I’ll be speaking next Tuesday (Oct 27) at the Northern Virginia MarkLogic User Group (NOVAMUG). Here’s what I’ll be talking about.
Application Builder consists of two main parts: Search API to enable Google-style search string processing, and the actual UI wizard that steps users through building a complete search app. It uses a number of technologies that have not (at least not up until now!) been widely associated with MarkLogic. Why some technologies that seem like a perfect fit for XML apps are less used in the Mark Logic ecosystem is anyone’s guess, but one thing App Builder can contribute to the environment is some fresh DNA. Maybe your apps can benefit from these as well.
Relax NG. XML Schema has its roots deep into the XML infrastructure. The type system of XQuery and XSLT 2.0 is based on it. Even XForms has ties to it. But for its wide reach, XML Schema 1.0 has some maddening limitations, and “takes some getting used to” before one can sight read it. In the appendices of many recent W3C specifications use the highly-readable compact syntax to describe content models is a way equally human and machine-readable.
What are these limitations I speak of? XML Schema 1.1 goes a long way toward resolving these, but isn’t yet widely in use. Take this example, the content model of the <options> element from Search API:
start = Options | Response
# Root element
OptionsType = (
The start line indicates that, within this namespace, there are two possible root elements, either <options> or <response> (not shown here). An instance with a root of, say search:annotation is by definition not valid. Try representing that in XML Schema.
The definition of OptionsType allows a wide variety of child elements, some zeroOrMore times, other optional (zero or one occurrence), with no ordering restrictions at all between anything. XML Schema can’t represent this either. James Clark’s trang tool converts Relax NG into XML Schema, and has to approximate this as an xsd:choice with maxOccurs=”unbounded”, thus the elements that can only occur once are not schema-enforced. Thus the Relax NG description of the content model, besides being more readable, actually contains more information than the closest XML Schema. So particularly for XML vocabularies that are optimized for human use, Relax NG is a good choice for schema development.
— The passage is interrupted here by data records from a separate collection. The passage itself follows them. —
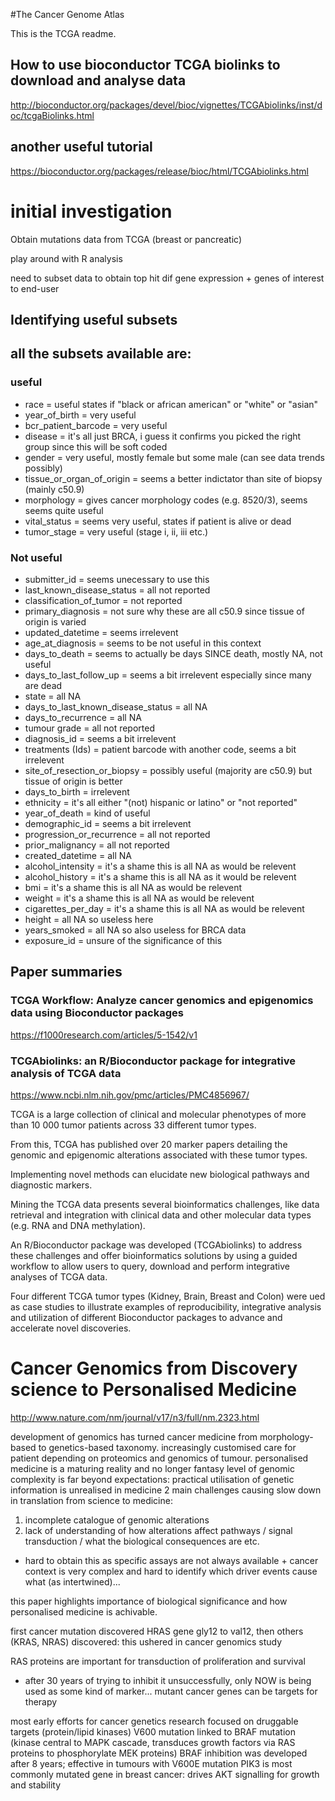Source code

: #The Cancer Genome Atlas

This is the TCGA readme.

## How to use bioconductor TCGA biolinks to download and analyse data
http://bioconductor.org/packages/devel/bioc/vignettes/TCGAbiolinks/inst/doc/tcgaBiolinks.html
## another useful tutorial
https://bioconductor.org/packages/release/bioc/html/TCGAbiolinks.html

# initial investigation

Obtain mutations data from TCGA (breast or pancreatic)

play around with R analysis

need to subset data to obtain top hit dif gene expression + genes of interest to end-user

## Identifying useful subsets
## all the subsets available are:

### useful
- race = useful states if "black or african american" or "white" or "asian"
- year_of_birth = very useful
- bcr_patient_barcode = very useful
- disease = it's all just BRCA, i guess it confirms you picked the right group since this will be soft coded
- gender = very useful, mostly female but some male (can see data trends possibly)
- tissue_or_organ_of_origin = seems a better indictator than site of biopsy (mainly c50.9)
- morphology = gives cancer morphology codes (e.g. 8520/3), seems seems quite useful
- vital_status = seems very useful, states if patient is alive or dead
- tumor_stage = very useful (stage i, ii, iii etc.)


### Not useful
- submitter_id = seems unecessary to use this
- last_known_disease_status = all not reported
- classification_of_tumor = not reported
- primary_diagnosis = not sure why these are all c50.9 since tissue of origin is varied
- updated_datetime = seems irrelevent
- age_at_diagnosis = seems to be not useful in this context
- days_to_death = seems to actually be days SINCE death, mostly NA, not useful
- days_to_last_follow_up = seems a bit irrelevent especially since many are dead
- state = all NA
- days_to_last_known_disease_status = all NA
- days_to_recurrence = all NA
- tumour grade = all not reported
- diagnosis_id = seems a bit irrelevent
- treatments (Ids) = patient barcode with another code, seems a bit irrelevent
- site_of_resection_or_biopsy = possibly useful (majority are c50.9) but tissue of origin is better
- days_to_birth = irrelevent
- ethnicity = it's all either "(not) hispanic or latino" or "not reported"
- year_of_death = kind of useful
- demographic_id = seems a bit irrelevent
- progression_or_recurrence = all not reported
- prior_malignancy = all not reported
- created_datetime = all NA
- alcohol_intensity = it's a shame this is all NA as would be relevent
- alcohol_history = it's a shame this is all NA as it would be relevent
- bmi = it's a shame this is all NA as would be relevent
- weight = it's a shame this is all NA as would be relevent
- cigarettes_per_day = it's a shame this is all NA as would be relevent
- height = all NA so useless here
- years_smoked = all NA so also useless for BRCA data
- exposure_id = unsure of the significance of this

## Paper summaries

### TCGA Workflow: Analyze cancer genomics and epigenomics data using Bioconductor packages

https://f1000research.com/articles/5-1542/v1

### TCGAbiolinks: an R/Bioconductor package for integrative analysis of TCGA data

https://www.ncbi.nlm.nih.gov/pmc/articles/PMC4856967/

TCGA is a large collection of clinical and molecular phenotypes of more than 10 000 tumor patients across 33 different tumor types. 

From this, TCGA has published over 20 marker papers detailing the genomic and epigenomic alterations associated with these tumor types. 

Implementing novel methods can elucidate new biological pathways and diagnostic markers. 

Mining the TCGA data presents several bioinformatics challenges, like data retrieval and integration with clinical data and other molecular data types (e.g. RNA and DNA methylation).

An R/Bioconductor package was developed (TCGAbiolinks) to address these challenges and offer bioinformatics solutions by using a guided workflow to allow users to query, download and perform integrative analyses of TCGA data.

Four different TCGA tumor types (Kidney, Brain, Breast and Colon) were ued as case studies to illustrate examples of reproducibility, integrative analysis and utilization of different Bioconductor packages to advance and accelerate novel discoveries.

# Cancer Genomics from Discovery science to Personalised Medicine

http://www.nature.com/nm/journal/v17/n3/full/nm.2323.html

development of genomics has turned cancer medicine from morphology-based to genetics-based taxonomy.
increasingly customised care for patient depending on proteomics and genomics of tumour.
personalised medicine is a maturing reality and no longer fantasy
level of genomic complexity is far beyond expectations: practical utilisation of genetic information is unrealised in medicine
2 main challenges causing slow down in translation from science to medicine:
1. incomplete catalogue of genomic alterations
2. lack of understanding of how alterations affect pathways / signal transduction / what the biological consequences are etc.
- hard to obtain this as specific assays are not always available + cancer context is very complex and hard to identify which driver events cause what (as intertwined)...

this paper highlights importance of biological significance and how personalised medicine is achivable.

first cancer mutation discovered HRAS gene gly12 to val12, then others (KRAS, NRAS) discovered: this ushered in cancer genomics study

RAS proteins are important for transduction of proliferation and survival
- after 30 years of trying to inhibit it unsuccessfully, only NOW is being used as some kind of marker...
mutant cancer genes can be targets for therapy

most early efforts for cancer genetics research focused on druggable targets (protein/lipid kinases)
V600 mutation linked to BRAF mutation (kinase central to MAPK cascade, transduces growth factors via RAS proteins to phosphorylate MEK proteins)
BRAF inhibition was developed after 8 years; effective in tumours with V600E mutation
PIK3 is most commonly mutated gene in breast cancer: drives AKT signalling for growth and stability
Out of line validation. So if XML Schema doesn’t fully describe the <options> node, how can authors be sure they have constructed one correctly? Take a step back: even if XML Schema could fully represent the content model, for performance reasons you wouldn’t want to repeatedly validate the node on every query. The options node tends to change infrequently, mainly during a development cycle. Both of these problems can be solved with out-of-line validation: a separate function call search:check-options().
Inside this function you’ll find a validate expression that will make as much use of the Schema as it can, but also much more. The full power of XQuery can be leveraged against the proposed <options> node to check for errors or inconsistencies, and provide helpful feedback to the developer. Since it happens out-of-line, these checks can take substantially longer than actually handing the query based on them. The code can go as in-depth as it needs to without performance worries. This is a useful technique in many situations. One potential shortfall is that people might forget to call your validation function, but in practice this hasn’t been too much trouble.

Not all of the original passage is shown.